Records drawn from a dataset:
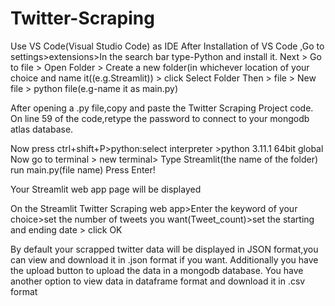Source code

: # Twitter-Scraping
Use VS Code(Visual Studio Code) as IDE After Installation of VS Code ,Go to settings>extensions>In the search bar type-Python and install it. Next > Go to file > Open Folder > Create a new folder(in whichever location of your choice and name it((e.g.Streamlit)) > click Select Folder Then > file > New file > python file(e.g-name it as main.py)

After opening a .py file,copy and paste the Twitter Scraping Project code. On line 59 of the code,retype the password to connect to your mongodb atlas database.

Now press ctrl+shift+P>python:select interpreter >python 3.11.1 64bit global Now go to terminal > new terminal> Type Streamlit(the name of the folder) run main.py(file name) Press Enter!

Your Streamlit web app page will be displayed

On the Streamlit Twitter Scraping web app>Enter the keyword of your choice>set the number of tweets you want(Tweet_count)>set the starting and ending date > click OK

By default your scrapped twitter data will be displayed in JSON format,you can view and download it in .json format if you want. Additionally you have the upload button to upload the data in a mongodb database. You have another option to view data in dataframe format and download it in .csv format
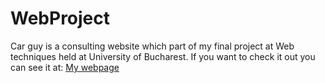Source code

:# WebProject
Car guy is a consulting website which part of my final project at Web techniques held at University of Bucharest.
If you want to check it out you can see it at: <a href="https://carguy.herokuapp.com/index">My webpage</a>

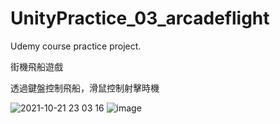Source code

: # UnityPractice_03_arcadeflight
Udemy course practice project.

街機飛船遊戲

透過鍵盤控制飛船，滑鼠控制射擊時機

![2021-10-21 23 03 16](https://user-images.githubusercontent.com/46527458/138305621-5583a4ec-eae3-4d93-88ce-329132fb9b0d.jpg)
![image](https://user-images.githubusercontent.com/46527458/138305780-f007f8ba-667a-4bb6-b09e-4545755082c9.png)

Problem statement =
Looking at each line of the records, count the ones where the word "Streamlit" appears, and report only the count.

Your response =
4